Так вот я попал на угол этой Кузнечной, когда солнце еще горело. Кузнечная улица — гористая, почти крутая. И много детей неслось вниз на салазках и медленно поднималось обра. но, по поговорке: «Люби и саночки возить».

Была эта картина «приятная для сердца». Дети — всегда дети. Есть в них что-то неистребимо Белое. Действительно, рассуждая в порядке красном, т. е. рационалистическом, на кой хрен дети? Для того, чтобы не прекратился род человеческий? А на какой прах сие нужно? Нет, ты мне докажи! Почему нужно, чтобы род человеческий не прекратился?

А так как доказать нельзя, то он, а за ним и она засыпают канализацию абортами. Вот где их дети — на полях орошения…

Доказать, положим, можно, но для того, чтобы оперировать этого рода рассуждениями, надо, чтобы у человека было «чувство солидарности». Хоть какой-нибудь «солидарности» — солидарности национальной, солидарности классовой, солидарности общечеловеческой, наконец. Надо, чтобы он интересовался чем-то общим. Но ведь истинный «рационалист» тем-то и отличается, что у него нет «никакого социального чувства» (а интерес к общему есть «чувство»). Он ведь все хочет взять умишком.

И на все доводы этого рода он отвечает:

— А ты мне докажи, почему должен эту самую солидарность иметь! Какое мне дело до того, что там будет с государством или с человечеством, ежели мне, сказать к примеру, наплевать?.. Ты хочешь, чтобы я «чувствие» имел. А почему? А ты докажи, почему я должен иметь, если я его не имею.

Про таких людей, обыкновенно, говорят, что они «нравственные уроды». Но ведь им и на это наплевать. И они себе уродствуют. Впрочем, эту наплевательскую точку зрения, как известно, незыблемо утвердил французский монарх, по имени apres nous le deluge[18]. Людовик XV был первый всемирно известный манфишист. Но ведь он был король! Что же требовать от какого-нибудь гражданина или гражданки, проживающих по Кузнечной улице?

— Наплевать!..

И «дитя» отправляется в канализацию.

* * *

Но это все теория. А вот практика: неистовое количество салазок несется с гор. И в каждых санках — здоровые, веселые, «пранные» дети.

Вы знаете, что такое прана? Конечно, знаете. Кто ж из русской эмиграции не интересовался по этой части.

Пр ана есть мировая жизненная сила. Слово — санскритское. Так вот эти дети пропитаны соком жизни.

Значит?

Значит, нашлось солидное количество «гражданок», у которых душа была более королевская, чем у манфишистского короля.

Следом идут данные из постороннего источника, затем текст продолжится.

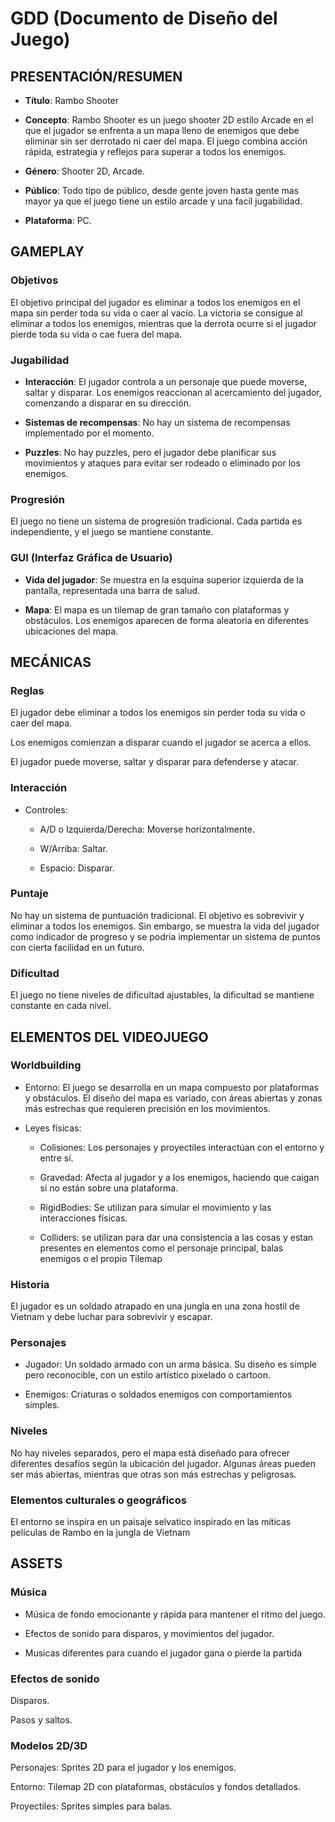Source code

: # GDD (Documento de Diseño del Juego)
## PRESENTACIÓN/RESUMEN
- **Título**: Rambo Shooter

- **Concepto**: Rambo Shooter es un juego shooter 2D estilo Arcade en el que el jugador se enfrenta a un mapa lleno de enemigos que debe eliminar sin ser derrotado ni caer del mapa. El juego combina acción rápida, estrategia y reflejos para superar a todos los enemigos.

- **Género**: Shooter 2D, Arcade.

- **Público**: Todo tipo de público, desde gente joven hasta gente mas mayor ya que el juego tiene un estilo arcade y una facil jugabilidad.

- **Plataforma**: PC.

## GAMEPLAY
### Objetivos
El objetivo principal del jugador es eliminar a todos los enemigos en el mapa sin perder toda su vida o caer al vacío. La victoria se consigue al eliminar a todos los enemigos, mientras que la derrota ocurre si el jugador pierde toda su vida o cae fuera del mapa.

### Jugabilidad
- **Interacción**: El jugador controla a un personaje que puede moverse, saltar y disparar. Los enemigos reaccionan al acercamiento del jugador, comenzando a disparar en su dirección.

- **Sistemas de recompensas**: No hay un sistema de recompensas implementado por el momento.

- **Puzzles**: No hay puzzles, pero el jugador debe planificar sus movimientos y ataques para evitar ser rodeado o eliminado por los enemigos.

### Progresión
El juego no tiene un sistema de progresión tradicional. Cada partida es independiente, y el juego se mantiene constante.

### GUI (Interfaz Gráfica de Usuario)
- **Vida del jugador**: Se muestra en la esquina superior izquierda de la pantalla, representada una barra de salud.

- **Mapa**: El mapa es un tilemap de gran tamaño con plataformas y obstáculos. Los enemigos aparecen de forma aleatoria en diferentes ubicaciones del mapa.

## MECÁNICAS
### Reglas
El jugador debe eliminar a todos los enemigos sin perder toda su vida o caer del mapa.

Los enemigos comienzan a disparar cuando el jugador se acerca a ellos.

El jugador puede moverse, saltar y disparar para defenderse y atacar.

### Interacción
- Controles:

    - A/D o Izquierda/Derecha: Moverse horizontalmente.

    - W/Arriba: Saltar.

    - Espacio: Disparar.

### Puntaje
No hay un sistema de puntuación tradicional. El objetivo es sobrevivir y eliminar a todos los enemigos. Sin embargo, se muestra la vida del jugador como indicador de progreso y se podria implementar un sistema de puntos con cierta facilidad en un futuro.

### Dificultad
El juego no tiene niveles de dificultad ajustables, la dificultad se mantiene constante en cada nivel.

## ELEMENTOS DEL VIDEOJUEGO
### Worldbuilding
- Entorno: El juego se desarrolla en un mapa compuesto por plataformas y obstáculos. El diseño del mapa es variado, con áreas abiertas y zonas más estrechas que requieren precisión en los movimientos.

- Leyes físicas:

    - Colisiones: Los personajes y proyectiles interactúan con el entorno y entre sí.

    - Gravedad: Afecta al jugador y a los enemigos, haciendo que caigan si no están sobre una plataforma.

    - RigidBodies: Se utilizan para simular el movimiento y las interacciones físicas.

    - Colliders: se utilizan para dar una consistencia a las cosas y estan presentes en elementos como el personaje principal, balas enemigos o el propio Tilemap

### Historia
El jugador es un soldado atrapado  en una jungla  en una zona hostil  de Vietnam y  debe luchar para sobrevivir y escapar.

### Personajes
- Jugador: Un soldado armado con un arma básica. Su diseño es simple pero reconocible, con un estilo artístico pixelado o cartoon.

- Enemigos: Criaturas o soldados enemigos con comportamientos simples.

### Niveles
No hay niveles separados, pero el mapa está diseñado para ofrecer diferentes desafíos según la ubicación del jugador. Algunas áreas pueden ser más abiertas, mientras que otras son más estrechas y peligrosas.

### Elementos culturales o geográficos
El entorno se inspira en un paisaje selvatico inspirado en las míticas películas de Rambo en la jungla de Vietnam

## ASSETS
### Música
- Música de fondo emocionante y rápida para mantener el ritmo del juego.

- Efectos de sonido para disparos, y movimientos del jugador.

- Musicas diferentes para cuando el jugador gana o pierde la partida

### Efectos de sonido
Disparos.

Pasos y saltos.

### Modelos 2D/3D
Personajes: Sprites 2D para el jugador y los enemigos.

Entorno: Tilemap 2D con plataformas, obstáculos y fondos detallados.

Proyectiles: Sprites simples para balas.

Ах, что вы говорите!.. Им просто хотелось иметь детей.

«Просто хотелось»…

В том-то и дело, что это «просто» не так просто.

Когда женщина желает испытать жесточайшие муки в течение ряда часов, а иногда и дней, только для того, чтобы мучиться еще больше в течение долгих лет, — то сие не только не просто, а просто непонятно с «рационалистической» точки зрения.

На кой прах ей это?

Да вот на тот прах, что под названием материнского инстинкта в ней говорит «великая интуиция», солидарность со вселенной, т. е. единение с Создателем. И потому, когда женщина, имеющая полную возможность сделать аборт, отказывается от него по той причине, что ей «хочется иметь ребенка», то Бог или, вернее, Матерь Бога где-то близко около нее.

Так-то, судари…

Умом сие вам не понять,

Рационализмом не измерить,

Рожать — особенная стать!..

Да, но, значит, в городе Киеве есть дети. Есть много детей, есть здоровые дети.

Но ведь (сейчас я открою Америку), но ведь это будущее России! Ибо если они есть в Киеве, почему им не быть повсюду?

* * *

С этой минуты мои странствования на некоторое время приобрели особый отпечаток: хождение по детям.

Их было много. По всем улицам, которые имеют склон (а сколько их в гористом Киеве), они неслись в санках сквозь синеву теней и желто-оранжево-золотые пятна на снегу. Здоровенные дети разных возрастов. От малюток до почти парней. Много девочек, но мальчиков больше.

Одеты? Ничего, — не мерзли.

* * *

Я пошел туда, вниз, в направлении, где вся эта часть города примыкает к полотну железной дороги. Это всегда считалось, так сказать, мещанской частью города. Одноэтажные домики и все прочее такое. И притом тут русское мещанство по преимуществу было.

И сейчас оно осталось такое. Еврейских детей тут было мало. Это ведь видно хорошо по лицам. Еврейские дети тоньше чертами и старше выражением лица.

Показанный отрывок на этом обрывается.